Il ne comprenait plus. Venait-il de rêver le moment passé avec sa femme ? Cela était peu probable. Il était certain d'avoir vécu ce trajet en voiture, d'avoir reçu ce médecin. Pourtant, il avait un bandage. Et on ne nous met pas de bandage quand nous ne sommes pas blessés. Une fois torse nu, il s'aperçut qu'il avait aussi des bandages et autres objets de soin sur toute la partie gauche de son ventre et de sa cuisse, là où il avait été touché auparavant.

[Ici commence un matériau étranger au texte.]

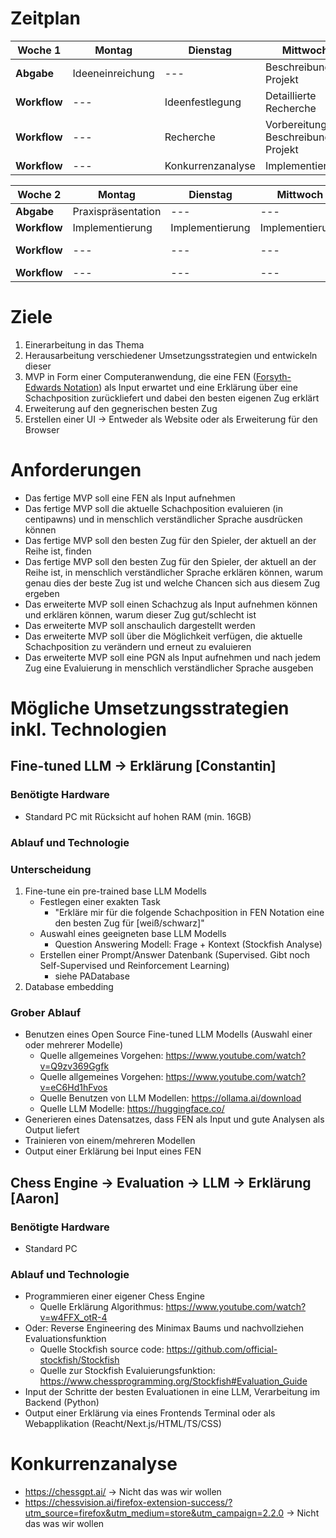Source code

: # Zeitplan

| **Woche 1**  | **Montag**       | **Dienstag**      | **Mittwoch**                      | **Donnerstag**            | **Freitag**          |
| ------------ | ---------------- | ----------------- | --------------------------------- | ------------------------- | -------------------- |
| **Abgabe**   | Ideeneinreichung | ---               | Beschreibung Projekt              | ---                       | Zwischenpräsentation |
| **Workflow** | ---              | Ideenfestlegung   | Detaillierte Recherche            | Implementierung           | ---                  |
| **Workflow** | ---              | Recherche         | Vorbereitung Beschreibung Projekt | Vorbereitung Präsentation | ---                  |
| **Workflow** | ---              | Konkurrenzanalyse | Implementierung                   | ---                       | ---                  |

| **Woche 2** | **Montag**         | **Dienstag**    | **Mittwoch**    | **Donnerstag**            | **Freitag**     |
| ------------- | ------------------ | --------------- | --------------- | ------------------------- | --------------- |
| **Abgabe**    | Praxispräsentation | ---             | ---             | ---                       | Endpräsentation |
| **Workflow**  | Implementierung    | Implementierung | Implementierung | Implementierung           |                 |
| **Workflow**  | ---                | ---             | ---             | Vorbereitung Präsentation | ---             |
| **Workflow**  | ---                | ---             | ---             | ---                       | ---             |

# Ziele
1. Einerarbeitung in das Thema
2. Herausarbeitung verschiedener Umsetzungsstrategien und entwickeln dieser
3. MVP in Form einer Computeranwendung, die eine FEN ([Forsyth-Edwards Notation](https://en.wikipedia.org/wiki/Forsyth%E2%80%93Edwards_Notation)) als Input erwartet und eine Erklärung über eine Schachposition zurückliefert und dabei den besten eigenen Zug erklärt
4. Erweiterung auf den gegnerischen besten Zug
5. Erstellen einer UI -> Entweder als Website oder als Erweiterung für den Browser

# Anforderungen
- Das fertige MVP soll eine FEN als Input aufnehmen
- Das fertige MVP soll die aktuelle Schachposition evaluieren (in centipawns) und in menschlich verständlicher Sprache ausdrücken können
- Das fertige MVP soll den besten Zug für den Spieler, der aktuell an der Reihe ist, finden
- Das fertige MVP soll den besten Zug für den Spieler, der aktuell an der Reihe ist, in menschlich verständlicher Sprache erklären können, warum genau dies der beste Zug ist und welche Chancen sich aus diesem Zug ergeben
- Das erweiterte MVP soll einen Schachzug als Input aufnehmen können und erklären können, warum dieser Zug gut/schlecht ist
- Das erweiterte MVP soll anschaulich dargestellt werden
- Das erweiterte MVP soll über die Möglichkeit verfügen, die aktuelle Schachposition zu verändern und erneut zu evaluieren
- Das erweiterte MVP soll eine PGN als Input aufnehmen und nach jedem Zug eine Evaluierung in menschlich verständlicher Sprache ausgeben
  
# Mögliche Umsetzungsstrategien inkl. Technologien

## Fine-tuned LLM -> Erklärung [Constantin]
### Benötigte Hardware
- Standard PC mit Rücksicht auf hohen RAM (min. 16GB)

### Ablauf und Technologie

### Unterscheidung

1. Fine-tune ein pre-trained base LLM Modells
   - Festlegen einer exakten Task
     - "Erkläre mir für die folgende Schachposition in FEN Notation eine den besten Zug für [weiß/schwarz]"
   - Auswahl eines geeigneten base LLM Modells
     - Question Answering Modell: Frage + Kontext (Stockfish Analyse)
   - Erstellen einer Prompt/Answer Datenbank (Supervised. Gibt noch Self-Supervised und Reinforcement Learning)
     - siehe PADatabase
2. Database embedding

### Grober Ablauf

- Benutzen eines Open Source Fine-tuned LLM Modells (Auswahl einer oder mehrerer Modelle)
  - Quelle allgemeines Vorgehen: https://www.youtube.com/watch?v=Q9zv369Ggfk
  - Quelle allgemeines Vorgehen: https://www.youtube.com/watch?v=eC6Hd1hFvos
  - Quelle Benutzen von LLM Modellen: https://ollama.ai/download
  - Quelle LLM Modelle: https://huggingface.co/
- Generieren eines Datensatzes, dass FEN als Input und gute Analysen als Output liefert
- Trainieren von einem/mehreren Modellen
- Output einer Erklärung bei Input eines FEN



## Chess Engine -> Evaluation -> LLM -> Erklärung [Aaron]
### Benötigte Hardware
- Standard PC

### Ablauf und Technologie
- Programmieren einer eigener Chess Engine
  - Quelle Erklärung Algorithmus: https://www.youtube.com/watch?v=w4FFX_otR-4
- Oder: Reverse Engineering des Minimax Baums und nachvollziehen Evaluationsfunktion
  - Quelle Stockfish source code: https://github.com/official-stockfish/Stockfish
  - Quelle zur Stockfish Evaluierungsfunktion: https://www.chessprogramming.org/Stockfish#Evaluation_Guide
- Input der Schritte der besten Evaluationen in eine LLM, Verarbeitung im Backend (Python)
- Output einer Erklärung via eines Frontends Terminal oder als Webapplikation (Reacht/Next.js/HTML/TS/CSS)

# Konkurrenzanalyse

- https://chessgpt.ai/ -> Nicht das was wir wollen
- https://chessvision.ai/firefox-extension-success/?utm_source=firefox&utm_medium=store&utm_campaign=2.2.0 -> Nicht das was wir wollen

« Hey ! Le nudiste ! Viens ! Toi aussi, t'as une mission à remplir ! »

White craignant ce qu'il allait devoir faire, il partit quand même en direction de la sortie. Soudain, des événements qui lui semblaient familiers se produisirent. Le même cri grave… Le même bruit interminable… La même perte de vision… Les mêmes maux de tête… Et pour finir, le même évanouissement.

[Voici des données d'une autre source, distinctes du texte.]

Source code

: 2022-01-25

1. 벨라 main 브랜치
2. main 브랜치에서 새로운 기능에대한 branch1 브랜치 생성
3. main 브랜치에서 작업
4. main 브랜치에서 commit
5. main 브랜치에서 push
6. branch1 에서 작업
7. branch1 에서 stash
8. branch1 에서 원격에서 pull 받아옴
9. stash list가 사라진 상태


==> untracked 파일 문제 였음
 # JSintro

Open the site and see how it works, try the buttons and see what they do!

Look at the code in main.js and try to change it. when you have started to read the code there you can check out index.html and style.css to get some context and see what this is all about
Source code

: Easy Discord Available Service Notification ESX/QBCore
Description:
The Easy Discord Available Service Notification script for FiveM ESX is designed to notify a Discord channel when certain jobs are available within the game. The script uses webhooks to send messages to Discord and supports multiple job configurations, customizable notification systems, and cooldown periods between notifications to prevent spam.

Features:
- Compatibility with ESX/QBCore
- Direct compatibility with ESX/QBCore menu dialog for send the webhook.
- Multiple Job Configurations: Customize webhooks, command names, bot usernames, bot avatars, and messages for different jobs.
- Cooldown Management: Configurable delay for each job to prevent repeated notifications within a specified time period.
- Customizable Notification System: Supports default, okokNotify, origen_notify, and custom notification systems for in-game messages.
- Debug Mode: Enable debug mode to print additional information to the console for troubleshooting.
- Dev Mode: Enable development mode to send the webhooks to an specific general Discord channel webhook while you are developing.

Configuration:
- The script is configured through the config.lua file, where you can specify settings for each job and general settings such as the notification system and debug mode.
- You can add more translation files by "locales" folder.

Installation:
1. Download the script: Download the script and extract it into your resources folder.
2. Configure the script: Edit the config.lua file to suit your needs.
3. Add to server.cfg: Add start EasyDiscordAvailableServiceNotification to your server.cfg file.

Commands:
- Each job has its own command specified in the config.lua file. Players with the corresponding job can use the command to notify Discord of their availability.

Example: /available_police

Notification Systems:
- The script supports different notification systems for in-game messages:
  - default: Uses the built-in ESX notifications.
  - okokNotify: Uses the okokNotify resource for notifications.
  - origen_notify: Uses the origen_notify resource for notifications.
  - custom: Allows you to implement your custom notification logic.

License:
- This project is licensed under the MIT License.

Il savait où il allait se réveiller. Cette rue. Il faisait encore jour, mais la nuit s'apprêtait à tomber. Sa femme était sûrement rentrée à la maison. Il savait comment il allait agir. Sans être certain qu'il allait réussir sa mission, il était par contre sûr de perdre la vie s'il n'allait pas jusqu'au bout. D'un pas décidé, il se dirigea en direction de son appartement. Il monta les escaliers. Avant d'arriver au premier étage, il rencontra une vieille connaissance…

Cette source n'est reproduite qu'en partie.